WHAT YOU HAVE TO DO —
Both the line containing "per-step correlation with" and the line containing "gives 640 (6/10), and" belong to the span. Output exactly that span from the listing below, and nothing outside it.

START RECORDED DATA

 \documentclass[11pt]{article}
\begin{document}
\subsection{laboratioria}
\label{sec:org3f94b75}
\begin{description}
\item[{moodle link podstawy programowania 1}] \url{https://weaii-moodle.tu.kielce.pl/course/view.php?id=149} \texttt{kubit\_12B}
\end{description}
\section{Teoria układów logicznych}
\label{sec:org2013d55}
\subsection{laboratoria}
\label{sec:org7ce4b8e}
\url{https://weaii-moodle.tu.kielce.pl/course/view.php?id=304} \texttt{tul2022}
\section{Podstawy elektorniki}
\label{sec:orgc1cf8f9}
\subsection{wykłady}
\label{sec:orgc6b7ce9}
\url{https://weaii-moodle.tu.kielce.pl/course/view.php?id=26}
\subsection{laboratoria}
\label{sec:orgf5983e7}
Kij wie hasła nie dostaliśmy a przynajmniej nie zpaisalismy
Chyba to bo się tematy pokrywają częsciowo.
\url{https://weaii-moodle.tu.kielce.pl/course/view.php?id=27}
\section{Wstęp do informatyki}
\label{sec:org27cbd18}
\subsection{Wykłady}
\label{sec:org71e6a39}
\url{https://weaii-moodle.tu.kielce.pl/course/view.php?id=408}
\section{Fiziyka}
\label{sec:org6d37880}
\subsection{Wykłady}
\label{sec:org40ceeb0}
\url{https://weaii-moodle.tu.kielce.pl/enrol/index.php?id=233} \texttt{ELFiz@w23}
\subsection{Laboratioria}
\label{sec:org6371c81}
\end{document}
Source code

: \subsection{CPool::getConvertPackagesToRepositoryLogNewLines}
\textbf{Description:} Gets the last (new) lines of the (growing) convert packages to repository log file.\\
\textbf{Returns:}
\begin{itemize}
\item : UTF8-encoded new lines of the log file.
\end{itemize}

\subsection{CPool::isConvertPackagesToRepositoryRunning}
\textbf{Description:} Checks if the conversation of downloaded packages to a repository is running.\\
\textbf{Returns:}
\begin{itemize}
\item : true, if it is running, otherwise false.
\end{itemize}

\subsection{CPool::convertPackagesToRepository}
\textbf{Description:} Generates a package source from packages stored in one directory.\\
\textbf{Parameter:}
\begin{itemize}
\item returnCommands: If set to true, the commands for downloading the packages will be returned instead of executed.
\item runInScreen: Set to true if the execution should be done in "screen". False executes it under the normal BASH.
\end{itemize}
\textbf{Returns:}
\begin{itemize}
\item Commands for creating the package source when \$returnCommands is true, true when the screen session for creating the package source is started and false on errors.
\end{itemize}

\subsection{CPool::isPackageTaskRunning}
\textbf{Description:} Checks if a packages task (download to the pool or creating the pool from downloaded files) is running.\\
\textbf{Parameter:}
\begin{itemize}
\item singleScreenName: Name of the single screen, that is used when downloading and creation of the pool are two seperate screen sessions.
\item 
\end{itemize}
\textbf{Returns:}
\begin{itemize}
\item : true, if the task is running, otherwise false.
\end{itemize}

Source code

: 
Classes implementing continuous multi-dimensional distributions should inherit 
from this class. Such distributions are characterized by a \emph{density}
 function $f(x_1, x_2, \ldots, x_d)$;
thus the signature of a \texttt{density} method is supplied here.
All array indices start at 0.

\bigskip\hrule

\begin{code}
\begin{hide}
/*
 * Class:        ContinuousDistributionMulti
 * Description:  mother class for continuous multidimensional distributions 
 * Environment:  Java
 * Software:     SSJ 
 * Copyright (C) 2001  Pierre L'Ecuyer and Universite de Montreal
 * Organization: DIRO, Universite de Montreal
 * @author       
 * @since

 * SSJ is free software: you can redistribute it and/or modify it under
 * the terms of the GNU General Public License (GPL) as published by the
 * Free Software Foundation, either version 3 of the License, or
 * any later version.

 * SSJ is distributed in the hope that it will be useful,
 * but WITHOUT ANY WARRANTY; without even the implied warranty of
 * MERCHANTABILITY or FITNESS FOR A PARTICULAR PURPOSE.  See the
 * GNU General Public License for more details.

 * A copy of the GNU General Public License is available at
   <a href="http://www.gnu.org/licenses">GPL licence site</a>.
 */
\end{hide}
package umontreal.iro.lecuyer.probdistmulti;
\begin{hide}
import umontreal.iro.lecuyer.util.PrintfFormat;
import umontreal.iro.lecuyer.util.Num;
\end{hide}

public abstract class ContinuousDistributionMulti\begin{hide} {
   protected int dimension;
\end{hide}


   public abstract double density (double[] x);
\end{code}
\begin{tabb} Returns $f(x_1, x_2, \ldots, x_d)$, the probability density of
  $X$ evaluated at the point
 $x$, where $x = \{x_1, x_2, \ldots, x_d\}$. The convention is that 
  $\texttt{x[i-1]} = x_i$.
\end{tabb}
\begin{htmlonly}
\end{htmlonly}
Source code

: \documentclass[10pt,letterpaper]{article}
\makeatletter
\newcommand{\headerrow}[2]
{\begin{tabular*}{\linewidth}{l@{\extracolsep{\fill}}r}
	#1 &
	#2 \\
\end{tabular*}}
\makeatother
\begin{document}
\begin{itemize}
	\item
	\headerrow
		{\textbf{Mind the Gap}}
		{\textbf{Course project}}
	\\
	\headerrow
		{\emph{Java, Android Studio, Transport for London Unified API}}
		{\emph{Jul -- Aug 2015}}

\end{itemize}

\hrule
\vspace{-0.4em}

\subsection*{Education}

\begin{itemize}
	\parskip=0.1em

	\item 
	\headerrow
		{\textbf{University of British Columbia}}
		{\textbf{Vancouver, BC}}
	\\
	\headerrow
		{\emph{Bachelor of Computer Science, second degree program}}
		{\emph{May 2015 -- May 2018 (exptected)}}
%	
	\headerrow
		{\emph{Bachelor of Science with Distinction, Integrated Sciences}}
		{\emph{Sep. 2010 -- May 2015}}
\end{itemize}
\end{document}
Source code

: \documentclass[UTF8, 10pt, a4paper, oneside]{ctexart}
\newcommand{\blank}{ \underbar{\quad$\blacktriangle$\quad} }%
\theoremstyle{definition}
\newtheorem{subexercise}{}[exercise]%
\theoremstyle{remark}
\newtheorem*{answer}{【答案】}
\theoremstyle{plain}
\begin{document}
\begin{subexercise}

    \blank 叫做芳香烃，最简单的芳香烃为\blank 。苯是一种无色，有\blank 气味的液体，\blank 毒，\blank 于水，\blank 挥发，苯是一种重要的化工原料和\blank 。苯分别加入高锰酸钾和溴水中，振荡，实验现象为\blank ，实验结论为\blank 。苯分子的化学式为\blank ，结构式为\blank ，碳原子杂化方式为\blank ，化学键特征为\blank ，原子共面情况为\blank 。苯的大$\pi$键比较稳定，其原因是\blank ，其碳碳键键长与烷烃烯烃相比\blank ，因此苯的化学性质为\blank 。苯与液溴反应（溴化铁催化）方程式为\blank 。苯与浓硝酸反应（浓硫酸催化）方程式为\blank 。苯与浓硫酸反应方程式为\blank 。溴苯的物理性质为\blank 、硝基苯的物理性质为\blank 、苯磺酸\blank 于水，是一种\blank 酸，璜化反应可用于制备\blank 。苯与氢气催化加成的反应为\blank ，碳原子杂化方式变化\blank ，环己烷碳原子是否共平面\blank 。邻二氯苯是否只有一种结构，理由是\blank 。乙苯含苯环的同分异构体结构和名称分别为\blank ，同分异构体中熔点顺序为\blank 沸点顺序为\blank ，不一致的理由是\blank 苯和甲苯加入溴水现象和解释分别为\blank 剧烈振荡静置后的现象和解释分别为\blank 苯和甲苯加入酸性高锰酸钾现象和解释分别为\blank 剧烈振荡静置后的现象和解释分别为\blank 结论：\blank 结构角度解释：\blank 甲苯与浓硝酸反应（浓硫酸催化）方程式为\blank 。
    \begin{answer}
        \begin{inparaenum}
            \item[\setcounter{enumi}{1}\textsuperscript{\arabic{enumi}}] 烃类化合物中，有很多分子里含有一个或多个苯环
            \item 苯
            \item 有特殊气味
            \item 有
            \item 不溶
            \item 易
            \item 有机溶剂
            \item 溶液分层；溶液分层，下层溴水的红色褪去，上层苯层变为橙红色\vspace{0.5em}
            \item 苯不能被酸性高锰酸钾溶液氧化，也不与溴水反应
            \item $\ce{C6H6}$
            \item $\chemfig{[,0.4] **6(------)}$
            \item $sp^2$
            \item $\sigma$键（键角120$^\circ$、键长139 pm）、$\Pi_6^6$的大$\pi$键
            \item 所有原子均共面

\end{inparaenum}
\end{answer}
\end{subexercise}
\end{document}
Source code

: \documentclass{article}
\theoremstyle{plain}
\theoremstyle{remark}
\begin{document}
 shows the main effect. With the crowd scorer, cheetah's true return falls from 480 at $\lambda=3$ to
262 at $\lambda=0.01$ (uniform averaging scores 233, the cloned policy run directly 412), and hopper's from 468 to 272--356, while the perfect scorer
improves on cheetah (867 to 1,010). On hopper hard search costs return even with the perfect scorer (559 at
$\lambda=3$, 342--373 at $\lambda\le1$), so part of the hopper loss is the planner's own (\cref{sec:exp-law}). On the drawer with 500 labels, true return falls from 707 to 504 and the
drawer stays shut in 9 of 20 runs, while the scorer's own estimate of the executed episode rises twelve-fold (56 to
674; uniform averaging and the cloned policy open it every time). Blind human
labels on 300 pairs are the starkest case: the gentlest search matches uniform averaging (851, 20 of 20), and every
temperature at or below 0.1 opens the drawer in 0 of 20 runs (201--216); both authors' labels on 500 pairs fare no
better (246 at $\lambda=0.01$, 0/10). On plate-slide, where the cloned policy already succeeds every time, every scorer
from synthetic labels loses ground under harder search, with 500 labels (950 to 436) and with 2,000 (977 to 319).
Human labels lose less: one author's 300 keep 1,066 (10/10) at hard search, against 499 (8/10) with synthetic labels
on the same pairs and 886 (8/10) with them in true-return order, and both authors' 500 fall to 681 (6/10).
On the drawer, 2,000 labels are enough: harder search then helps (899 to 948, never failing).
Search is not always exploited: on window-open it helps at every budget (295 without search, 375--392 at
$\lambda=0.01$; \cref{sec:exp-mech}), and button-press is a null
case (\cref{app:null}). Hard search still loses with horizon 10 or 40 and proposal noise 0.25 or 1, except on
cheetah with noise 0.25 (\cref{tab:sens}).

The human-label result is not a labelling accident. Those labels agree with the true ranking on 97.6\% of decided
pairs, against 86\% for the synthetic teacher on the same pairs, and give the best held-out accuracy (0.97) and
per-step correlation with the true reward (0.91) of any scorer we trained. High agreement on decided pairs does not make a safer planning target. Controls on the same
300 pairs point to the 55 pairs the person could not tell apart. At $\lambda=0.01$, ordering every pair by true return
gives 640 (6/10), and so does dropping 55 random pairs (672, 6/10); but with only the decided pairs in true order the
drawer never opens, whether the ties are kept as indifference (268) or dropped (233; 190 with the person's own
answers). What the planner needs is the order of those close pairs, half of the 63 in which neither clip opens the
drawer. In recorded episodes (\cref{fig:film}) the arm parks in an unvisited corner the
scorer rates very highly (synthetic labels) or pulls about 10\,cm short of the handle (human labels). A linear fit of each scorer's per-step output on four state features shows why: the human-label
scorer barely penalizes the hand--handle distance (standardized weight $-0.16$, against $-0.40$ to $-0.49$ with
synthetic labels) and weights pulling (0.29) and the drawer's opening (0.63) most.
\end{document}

END RECORDED DATA

SOLUTION FOR THIS EXERCISE —
per-step correlation with the true reward (0.91) of any scorer we trained. High agreement on decided pairs does not make a safer planning target. Controls on the same
300 pairs point to the 55 pairs the person could not tell apart. At $\lambda=0.01$, ordering every pair by true return
gives 640 (6/10), and so does dropping 55 random pairs (672, 6/10); but with only the decided pairs in true order the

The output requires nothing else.